Ejemplo n.º 1
0
def main():
    #download_file()
    KNN, zone_int_dict = get_model()
    # no duplicate value, so reverse this dictionary
    int_zone_dict = dict(zip(zone_int_dict.values(), zone_int_dict.keys()))
    file_list = glob.glob(local_path + date_time + '/*csv.gz')
    # mac_sn_dict : { (mac_address,time_accurate_to_10_seconds):[signal_strength according to the routers] }
    mac_sn_dict = {}
    for f in file_list:
        placement_name = re.findall("\d{7}", f)[0]
        router_bssid = PLC_ROUTER_DICT[placement_name]
        try:
            with gzip.open(f, 'rb') as fp:
                reader = csv.reader(fp)
                for row in reader:
                    # jump first row
                    if reader.line_num == 1:
                        continue
                    # process each ros
                    mac = str(row[3]).lower()
                    ssid = str(row[7])
                    time = int(row[0]) / 10 * 10
                    sn = int(row[6])
                    if router_bssid in ROUTERS:
                        index = ROUTERS.index(router_bssid)
                        # routers a,b,c if phone send 2 pkgs(c,d) c is detected by a, d is detected by b,c ,can get good result without seqid as key
                        tmp_key = (mac, time)
                        if tmp_key not in mac_sn_dict:
                            mac_sn_dict[tmp_key] = [-100] * ROUTERS_NUM
                        mac_sn_dict[tmp_key][index] = sn

        except Exception as e:
            print e
            print f
    fout = open(RESULT_CSV, 'w')
    writer = csv.writer(fout)
    writer.writerow(['mac', 'time'] + ROUTERS + ['zone'])
    vender_checker = get_vendor_checker()
    data_row_cache = []

    for key in mac_sn_dict:
        mac = key[0]
        if str(mac) in ROUTERS:
            continue
        vender = vender_checker.get_manuf(str(mac))
        time = datetime.datetime.utcfromtimestamp(key[1] - 8 * 60 * 60)  # transfer to local time
        x_data = np.array([map(int, mac_sn_dict[key])])
        predict_result = int_zone_dict[int((KNN.predict(x_data)[0]))]
        tmp_probability = max(KNN.predict_proba(x_data)[0])
        data_row_cache.append([mac, time] + mac_sn_dict[key] + [predict_result, vender])

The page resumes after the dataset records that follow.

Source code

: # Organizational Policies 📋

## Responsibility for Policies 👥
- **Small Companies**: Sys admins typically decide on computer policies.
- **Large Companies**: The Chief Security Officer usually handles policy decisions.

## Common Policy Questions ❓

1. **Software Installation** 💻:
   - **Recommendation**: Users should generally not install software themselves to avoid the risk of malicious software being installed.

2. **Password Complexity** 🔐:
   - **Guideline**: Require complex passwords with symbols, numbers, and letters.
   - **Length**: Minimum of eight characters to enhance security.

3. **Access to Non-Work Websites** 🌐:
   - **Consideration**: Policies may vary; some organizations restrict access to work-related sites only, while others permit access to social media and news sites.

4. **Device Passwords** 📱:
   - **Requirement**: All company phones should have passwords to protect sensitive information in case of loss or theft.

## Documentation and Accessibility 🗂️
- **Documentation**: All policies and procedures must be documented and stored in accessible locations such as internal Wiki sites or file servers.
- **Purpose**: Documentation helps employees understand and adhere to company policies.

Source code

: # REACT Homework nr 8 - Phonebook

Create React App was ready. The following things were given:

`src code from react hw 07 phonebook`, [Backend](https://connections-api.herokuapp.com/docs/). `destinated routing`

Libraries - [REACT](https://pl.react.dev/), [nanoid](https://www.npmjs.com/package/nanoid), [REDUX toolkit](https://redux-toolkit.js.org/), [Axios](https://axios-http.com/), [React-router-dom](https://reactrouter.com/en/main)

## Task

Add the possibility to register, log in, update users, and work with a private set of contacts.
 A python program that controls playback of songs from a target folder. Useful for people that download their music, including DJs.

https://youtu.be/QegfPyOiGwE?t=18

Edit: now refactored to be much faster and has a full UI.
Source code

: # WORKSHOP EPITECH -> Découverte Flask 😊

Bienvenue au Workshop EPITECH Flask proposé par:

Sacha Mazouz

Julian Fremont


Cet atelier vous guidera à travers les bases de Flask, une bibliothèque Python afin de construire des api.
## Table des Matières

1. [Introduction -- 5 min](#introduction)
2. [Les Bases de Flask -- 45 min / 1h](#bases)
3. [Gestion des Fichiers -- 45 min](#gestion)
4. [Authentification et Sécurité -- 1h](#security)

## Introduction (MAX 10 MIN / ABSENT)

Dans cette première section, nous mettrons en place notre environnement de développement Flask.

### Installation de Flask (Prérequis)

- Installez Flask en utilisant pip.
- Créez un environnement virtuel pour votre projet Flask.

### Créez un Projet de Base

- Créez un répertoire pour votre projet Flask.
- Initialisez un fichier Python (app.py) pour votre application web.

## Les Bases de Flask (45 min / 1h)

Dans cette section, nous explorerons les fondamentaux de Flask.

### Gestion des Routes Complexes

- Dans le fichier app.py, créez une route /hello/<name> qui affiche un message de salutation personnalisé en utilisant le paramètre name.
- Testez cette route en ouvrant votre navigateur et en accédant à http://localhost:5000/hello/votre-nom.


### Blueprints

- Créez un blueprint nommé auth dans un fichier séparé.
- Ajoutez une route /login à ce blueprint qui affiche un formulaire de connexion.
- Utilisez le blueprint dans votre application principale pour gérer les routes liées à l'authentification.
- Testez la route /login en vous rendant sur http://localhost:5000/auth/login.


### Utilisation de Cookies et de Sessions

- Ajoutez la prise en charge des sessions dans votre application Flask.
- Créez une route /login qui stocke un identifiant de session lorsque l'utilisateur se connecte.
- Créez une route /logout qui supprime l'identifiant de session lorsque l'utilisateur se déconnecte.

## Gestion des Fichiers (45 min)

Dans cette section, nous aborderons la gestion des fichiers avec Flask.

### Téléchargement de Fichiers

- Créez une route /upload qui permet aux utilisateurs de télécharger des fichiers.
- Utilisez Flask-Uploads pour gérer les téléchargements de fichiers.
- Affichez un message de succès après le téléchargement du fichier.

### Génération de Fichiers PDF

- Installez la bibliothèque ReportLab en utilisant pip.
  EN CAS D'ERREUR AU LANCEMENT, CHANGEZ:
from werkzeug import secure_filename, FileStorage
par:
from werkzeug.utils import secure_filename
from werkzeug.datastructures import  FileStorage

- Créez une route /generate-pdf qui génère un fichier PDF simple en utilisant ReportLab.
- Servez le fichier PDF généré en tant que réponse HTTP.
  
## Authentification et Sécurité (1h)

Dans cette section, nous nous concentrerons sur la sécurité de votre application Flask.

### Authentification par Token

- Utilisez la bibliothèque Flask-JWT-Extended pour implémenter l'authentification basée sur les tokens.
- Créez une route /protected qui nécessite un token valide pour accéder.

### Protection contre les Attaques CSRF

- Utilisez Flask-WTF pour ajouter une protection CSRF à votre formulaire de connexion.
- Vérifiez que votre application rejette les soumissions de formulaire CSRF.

    print 'sort the result'
    data_row_cache = sorted(data_row_cache, key=lambda x: (x[0], x[1]))

    for row in data_row_cache:
        writer.writerow(row)
    print 'finished'
def main_process():
    KNN, path_int_dict = get_model()
    # no duplicate value, so reverse this dictionary
    int_path_dict = dict(zip(path_int_dict.values(), path_int_dict.keys()))
    file_list = glob.glob(SRC_FOLDER + '/*csv.gz')
    # mac_sn_dict : { (mac_address,time_accurate_to_10_seconds):[signal_strength according to the routers] }
    mac_sn_dict = {}
    for f in file_list:
        placement_name = re.findall("\d{7}", f)[0]
        router_bssid = PLC_ROUTER_DICT[placement_name]
        try:
            with gzip.open(f, 'rb') as fp:
                reader = csv.reader(fp)
                for row in reader:
                    # jump first row
                    if reader.line_num == 1:
                        continue
                    # process each ros
                    mac = str(row[3]).lower()
                    ssid = str(row[7])
                    time = int(row[0]) / 10 * 10
                    sn = int(row[6])
                    if router_bssid in ROUTERS:
                        index = ROUTERS.index(router_bssid)
                        tmp_key = (mac, time)
                        if tmp_key not in mac_sn_dict:
                            mac_sn_dict[tmp_key] = [-100] * ROUTERS_NUM
                        mac_sn_dict[tmp_key][index] = sn

        except Exception as e:
            print e
            print f
    fout = open(RESULT_CSV, 'w')
    writer = csv.writer(fout)
    writer.writerow(['mac', 'time'] + ROUTERS + ['path', 'probability', 'vendor'])
    data_row_cache = []
    for key in mac_sn_dict:
        mac = key[0]
        if str(mac) in ROUTERS:
            continue
        time = datetime.datetime.utcfromtimestamp(key[1] + 8 * 60 * 60)  # transfer to local time
        data_row_cache.append([mac, time] + mac_sn_dict[key])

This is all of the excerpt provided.